$0 Tasmania — Probate Quick-Start Checklist

Probate Registry Hobart: How to Lodge a Tasmania Probate Application

All probate applications in Tasmania — regardless of where in the state the deceased lived or where their assets are located — are processed through a single location: the Supreme Court of Tasmania's Probate Registry in Hobart. There are no regional registries, no satellite offices, no online lodgement portal for the physical documents. Everything goes to Hobart.

Where the Registry Is and How to Reach It

The Probate Registry operates as part of the Supreme Court of Tasmania. The court's address for Hobart is on Salamanca Place. The Registry handles all estates whether the deceased lived in Hobart, Launceston, Devonport, Burnie, or a remote rural area.

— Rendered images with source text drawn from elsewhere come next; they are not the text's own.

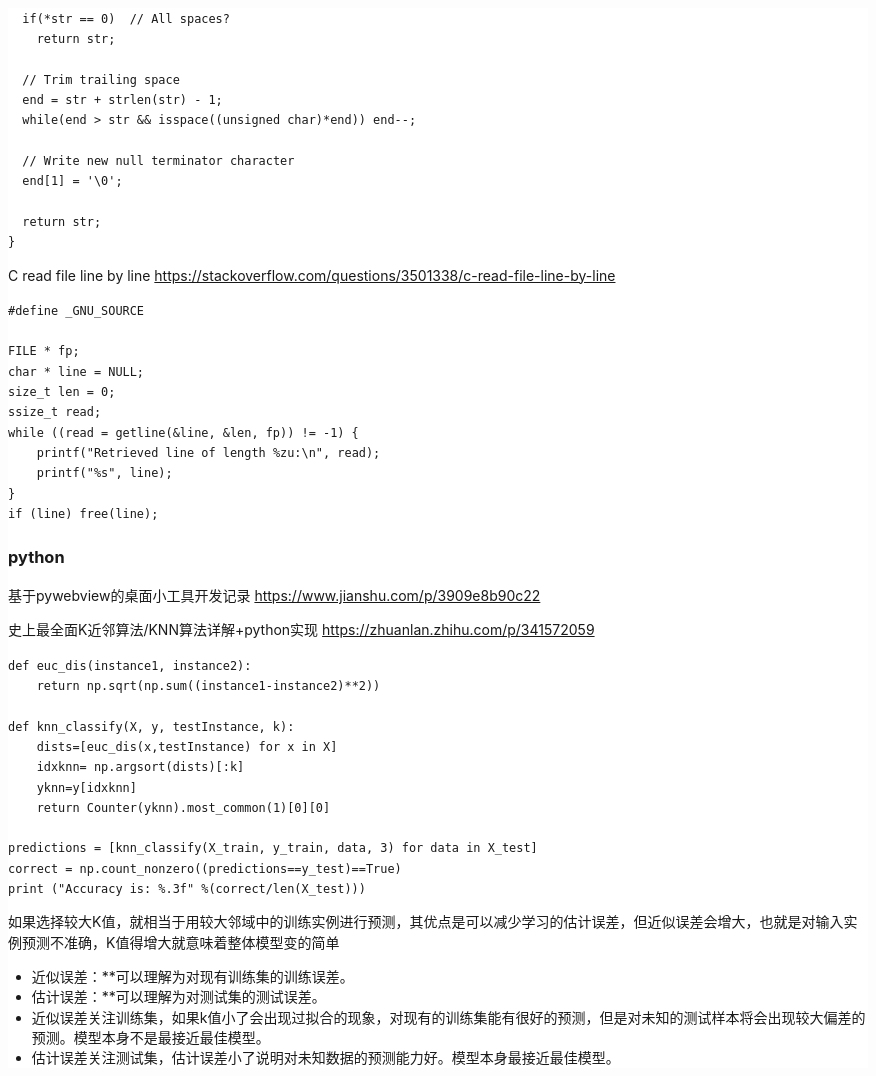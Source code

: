       if(*str == 0)  // All spaces?
        return str;

      // Trim trailing space
      end = str + strlen(str) - 1;
      while(end > str && isspace((unsigned char)*end)) end--;

      // Write new null terminator character
      end[1] = '\0';

      return str;
    }

C read file line by line
https://stackoverflow.com/questions/3501338/c-read-file-line-by-line

    #define _GNU_SOURCE

    FILE * fp;
    char * line = NULL;
    size_t len = 0;
    ssize_t read;
    while ((read = getline(&line, &len, fp)) != -1) {
        printf("Retrieved line of length %zu:\n", read);
        printf("%s", line);
    }
    if (line) free(line);



### python

基于pywebview的桌面小工具开发记录
https://www.jianshu.com/p/3909e8b90c22


史上最全面K近邻算法/KNN算法详解+python实现
https://zhuanlan.zhihu.com/p/341572059

    def euc_dis(instance1, instance2):
        return np.sqrt(np.sum((instance1-instance2)**2))

    def knn_classify(X, y, testInstance, k):
        dists=[euc_dis(x,testInstance) for x in X]
        idxknn= np.argsort(dists)[:k]
        yknn=y[idxknn]
        return Counter(yknn).most_common(1)[0][0]

    predictions = [knn_classify(X_train, y_train, data, 3) for data in X_test]
    correct = np.count_nonzero((predictions==y_test)==True)
    print ("Accuracy is: %.3f" %(correct/len(X_test)))

如果选择较大K值，就相当于用较大邻域中的训练实例进行预测，其优点是可以减少学习的估计误差，但近似误差会增大，也就是对输入实例预测不准确，K值得增大就意味着整体模型变的简单

- 近似误差：**可以理解为对现有训练集的训练误差。
- 估计误差：**可以理解为对测试集的测试误差。
- 近似误差关注训练集，如果k值小了会出现过拟合的现象，对现有的训练集能有很好的预测，但是对未知的测试样本将会出现较大偏差的预测。模型本身不是最接近最佳模型。
- 估计误差关注测试集，估计误差小了说明对未知数据的预测能力好。模型本身最接近最佳模型。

For executors based interstate or in regional Tasmania, this means the physical documents — the original Will, sworn affidavits, Form 4, Form 10 — must be sent to the Hobart registry by secure, trackable mail or courier. There is no electronic lodgement of the actual probate documents at this stage; Tasmania still requires manual, hard-copy submission of the application package.

Before lodging, call or email the Probate Registry directly to confirm current procedures, processing times, and any changes to fee structures. Registry staff cannot provide legal advice, but they can confirm procedural requirements.

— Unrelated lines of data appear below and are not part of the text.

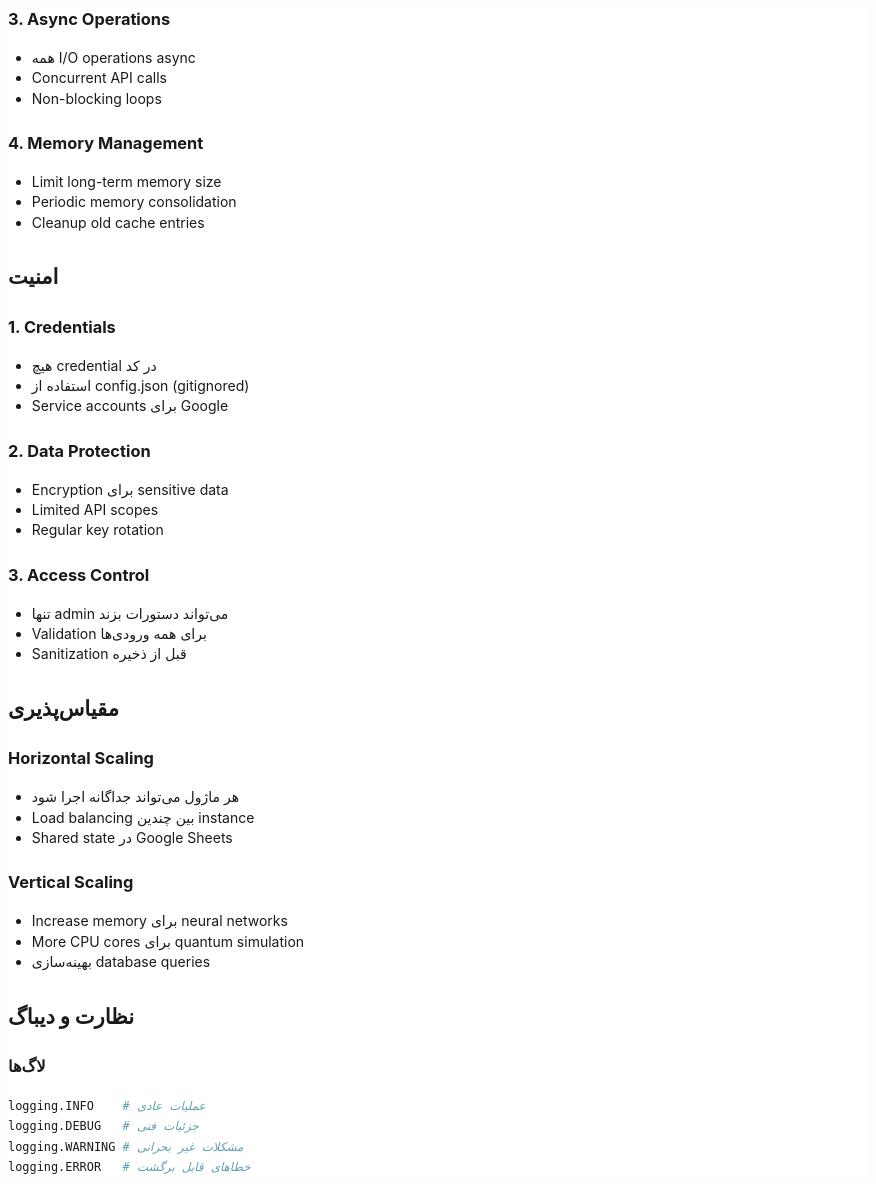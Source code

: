 ### 3. Async Operations
- همه I/O operations async
- Concurrent API calls
- Non-blocking loops

### 4. Memory Management
- Limit long-term memory size
- Periodic memory consolidation
- Cleanup old cache entries

## امنیت

### 1. Credentials
- هیچ credential در کد
- استفاده از config.json (gitignored)
- Service accounts برای Google

### 2. Data Protection
- Encryption برای sensitive data
- Limited API scopes
- Regular key rotation

### 3. Access Control
- تنها admin می‌تواند دستورات بزند
- Validation برای همه ورودی‌ها
- Sanitization قبل از ذخیره

## مقیاس‌پذیری

### Horizontal Scaling
- هر ماژول می‌تواند جداگانه اجرا شود
- Load balancing بین چندین instance
- Shared state در Google Sheets

### Vertical Scaling
- Increase memory برای neural networks
- More CPU cores برای quantum simulation
- بهینه‌سازی database queries

## نظارت و دیباگ

### لاگ‌ها
```python
logging.INFO    # عملیات عادی
logging.DEBUG   # جزئیات فنی
logging.WARNING # مشکلات غیر بحرانی
logging.ERROR   # خطاهای قابل برگشت
```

What You Must Bring (or Send)

A complete probate application package for a Grant of Probate consists of:

Form 2 (Notice of Intention to Apply): This is filed electronically via the Supreme Court's online portal before the physical lodgement. The 14 clear days start from when this notice appears on the court's website — not from when you submit the application package.

Form 4 (Application for Grant): The formal application. The deceased's full legal name — including any aliases — must exactly match the Death Certificate and the Will.

Form 5 (Affidavit in Support of Application for Probate): A sworn document. It must be sworn or affirmed before a Justice of the Peace, Commissioner for Declarations, or Australian legal practitioner. The affidavit must be signed in the physical presence of the JP or commissioner — electronic signing is not sufficient. If you're in a remote area, locate a JP through the Tasmanian Government's JP locator service.

Form 10 (Inventory of Assets and Liabilities): Lists all assets and debts. Critical rule: separate Tasmanian assets from interstate and overseas assets. The court filing fee is calculated only on the Tasmanian gross estate value. Lumping everything together may result in an overpayment or, worse, a requisition.

The original Will: Handle this document with extreme care. The Probate Registry is exacting about Will condition. Do not:

  • Remove existing staples (even rusty or damaged ones)
  • Add new staples or paperclips
  • Add fold marks, coffee stains, or anything that could suggest pages were removed or added

Any suspicious condition on the Will triggers a formal Affidavit of Plight and Condition (Form 27), which requires explaining the state of the document and costs additional time and often legal fees to prepare.

Death Certificate: Original or a properly certified copy. Confirm with the Registry what they accept.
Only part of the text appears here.